My favourite passage in The Bookshop, of course, has to do with books:
"New books came in sets of eighteen, wrapped in thin brown paper. As she sorted them out, they fell into their own social hierarchy. The heavy luxurious country-house books, the books about Suffolk churches, the memoirs of statesmen in several volumes, took the place that was theirs by right of birth in the front window. Others, indispensable, but not aristocratic, would occupy the middle shelves. That was the place for the Books of the Car - from Austin to Wolseley - technical
works on pebble-polishing, sailing, pony clubs, wild flowers and birds, local maps and guide books. Among these the popular war reminiscences, in jackets of khaki and blood-red, faced each other as with bristling hostility. Back in the shadows went the Stickers, largely philosophy and poetry, which she had little hope of ever seeing the last of. The Stayeds - dictionaries, reference books and so forth - would go straight to the back, with the Bibles and reward books which, it was hoped, Mrs Traill of the Primary would present to successful pupils. Last of all came the crates of Muller's shabby remainders. A few were even second-hand.
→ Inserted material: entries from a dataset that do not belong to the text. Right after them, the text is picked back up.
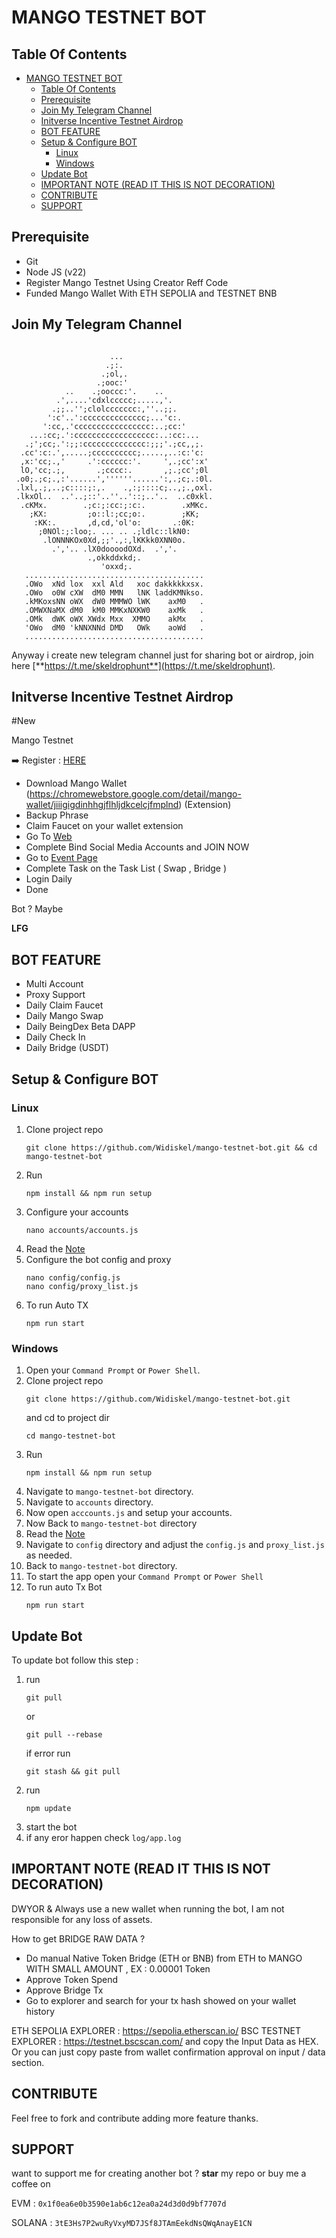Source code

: # MANGO TESTNET BOT

## Table Of Contents
- [MANGO TESTNET BOT](#mango-testnet-bot)
  - [Table Of Contents](#table-of-contents)
  - [Prerequisite](#prerequisite)
  - [Join My Telegram Channel](#join-my-telegram-channel)
  - [Initverse Incentive Testnet Airdrop](#initverse-incentive-testnet-airdrop)
  - [BOT FEATURE](#bot-feature)
  - [Setup \& Configure BOT](#setup--configure-bot)
    - [Linux](#linux)
    - [Windows](#windows)
  - [Update Bot](#update-bot)
  - [IMPORTANT NOTE (READ IT THIS IS NOT DECORATION)](#important-note-read-it-this-is-not-decoration)
  - [CONTRIBUTE](#contribute)
  - [SUPPORT](#support)

## Prerequisite
- Git
- Node JS (v22)
- Register Mango Testnet Using Creator Reff Code
- Funded Mango Wallet With ETH SEPOLIA and TESTNET BNB

## Join My Telegram Channel
```
                                                          
                      ...                                 
                     .;:.                                 
                    .;ol,.                                
                   .;ooc:'                                
            ..    .;ooccc:'.    ..                        
          .',....'cdxlccccc;.....,'.                      
         .;;..'';clolccccccc:,''..;;.                     
        ':c'..':cccccccccccccc;...'c:.                    
       ':cc,.'ccccccccccccccccc:..;cc:'                   
    ...:cc;.':cccccccccccccccccc:..:cc:...                
   .;';cc;.':;;:cccccccccccccc:;;;'.;cc,,;.               
  .cc':c:.',.....;cccccccccc;.....,..:c:'c:               
  ,x:'cc;.,'     .':cccccc:'.     ',.;cc':x'              
  lO,'cc;.;,       .;cccc:.       ,;.;cc';0l              
 .o0;.;c;.,:'......',''''''......':,.;c;.:0l.             
 .lxl,.;,..;c::::;:,.    .,:;::::c;..,;.,oxl.             
 .lkxOl..  ..'..;::'..''..'::;..'..  ..c0xkl.             
  .cKMx.        .;c:;:cc:;:c:.        .xMKc.              
    ;KX:         ;o::l:;cc;o:.        ;KK;                
     :KK:.       ,d,cd,'ol'o:       .:0K:                 
      ;0NOl:;:loo;. ... .. .;ldlc::lkN0:                  
       .lONNNKOx0Xd,;;'.,:,lKKkk0XNN0o.                   
         .','.. .lX0doooodOXd.  .','.                     
                 .,okkddxkd;.                             
                    'oxxd;.                               
   ........................................                              
   .OWo  xNd lox  xxl Ald   xoc dakkkkkxsx.              
   .OWo  o0W cXW  dM0 MMN   lNK laddKMNkso.               
   .kMKoxsNN oWX  dW0 MMMWO lWK    axM0   .                
   .OMWXNaMX dM0  kM0 MMKxNXKW0    axMk   .                 
   .OMk  dWK oWX XWdx Mxx  XMMO    akMx   .                 
   'OWo  dM0 'kNNXNNd DMD   OWk    aoWd   .                 
   ........................................

```                                      

Anyway i create new telegram channel just for sharing bot or airdrop, join here
[**https://t.me/skeldrophunt**](https://t.me/skeldrophunt).

## Initverse Incentive Testnet Airdrop
#New

Mango Testnet 

➡️ Register : [HERE](https://task.testnet.mangonetwork.io/?invite=tVB90U)
- Download Mango Wallet (https://chromewebstore.google.com/detail/mango-wallet/jiiigigdinhhgjflhljdkcelcjfmplnd) (Extension)
- Backup Phrase
- Claim Faucet on your wallet extension
- Go To [Web](https://task.testnet.mangonetwork.io/?invite=tVB90U) 
- Complete Bind Social Media Accounts and JOIN NOW
- Go to [Event Page](https://task.testnet.mangonetwork.io/events)
- Complete Task on the Task List ( Swap , Bridge )
- Login Daily
- Done

Bot ? Maybe

**LFG**

## BOT FEATURE
- Multi Account 
- Proxy Support
- Daily Claim Faucet
- Daily Mango Swap 
- Daily BeingDex Beta DAPP
- Daily Check In
- Daily Bridge (USDT)

## Setup & Configure BOT

### Linux
1. Clone project repo
   ```
   git clone https://github.com/Widiskel/mango-testnet-bot.git && cd mango-testnet-bot
   ```
2. Run
   ```
   npm install && npm run setup
   ```
3. Configure your accounts
   ```
   nano accounts/accounts.js
   ```
4. Read the [Note](#important-note-read-it-this-is-not-decoration)
5. Configure the bot config and proxy
    ```
   nano config/config.js
   nano config/proxy_list.js
    ```
6. To run Auto TX
   ```
   npm run start
   ```
   
### Windows
1. Open your `Command Prompt` or `Power Shell`.
2. Clone project repo
   ```
   git clone https://github.com/Widiskel/mango-testnet-bot.git
   ```
   and cd to project dir
   ```
   cd mango-testnet-bot
   ```
3. Run 
   ```
   npm install && npm run setup
   ```
5. Navigate to `mango-testnet-bot` directory. 
6. Navigate to `accounts` directory.
7. Now open `acccounts.js` and setup your accounts. 
8. Now Back to `mango-testnet-bot` directory
9. Read the [Note](#important-note-read-it-this-is-not-decoration)
10. Navigate to `config` directory and adjust the `config.js` and `proxy_list.js` as needed.
11. Back to `mango-testnet-bot` directory.
12. To start the app open your `Command Prompt` or `Power Shell`
13. To run auto Tx Bot
    ```
    npm run start
    ```

## Update Bot

To update bot follow this step :
1. run
   ```
   git pull
   ```
   or
   ```
   git pull --rebase
   ```
   if error run
   ```
   git stash && git pull
   ```
2. run
   ```
   npm update
   ```
3. start the bot
4. if any eror happen check `log/app.log`


## IMPORTANT NOTE (READ IT THIS IS NOT DECORATION)
DWYOR & Always use a new wallet when running the bot, I am not responsible for any loss of assets.

How to get BRIDGE RAW DATA ? 

- Do manual Native Token Bridge (ETH or BNB) from ETH to MANGO WITH SMALL AMOUNT , EX : 0.00001 Token
- Approve Token Spend
- Approve Bridge Tx
- Go to explorer and search for your tx hash showed on your wallet history

ETH SEPOLIA EXPLORER : https://sepolia.etherscan.io/
BSC TESTNET EXPLORER : https://testnet.bscscan.com/
and copy the Input Data as HEX. Or you can just copy paste from wallet confirmation approval on input / data section.

## CONTRIBUTE

Feel free to fork and contribute adding more feature thanks.

## SUPPORT

want to support me for creating another bot ?
**star** my repo or buy me a coffee on

EVM : `0x1f0ea6e0b3590e1ab6c12ea0a24d3d0d9bf7707d`

SOLANA : `3tE3Hs7P2wuRyVxyMD7JSf8JTAmEekdNsQWqAnayE1CN`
Alhough she had been trained never to look inside the books while at work, she opened one or two of then - old Everyman editions in faded olive boards stamped with gold. There was the elaborate endpaper which she had puzzled over when she was a little girl. A good book is the precious life-blood of a master spirit, embalmed and treasured up on purpose to a life beyond life. After some hesitation, she put it between Religion and Home Medicine."
I was looking to read a rather English novel, and The Bookshop quite fulfilled that need. It's a short book, just 123 pages in the edition I picked up from the library. But within those few pages, there is witty, emotive writing, there is courage and odd but moving friendships, and both the charm and nuisance of small-town life.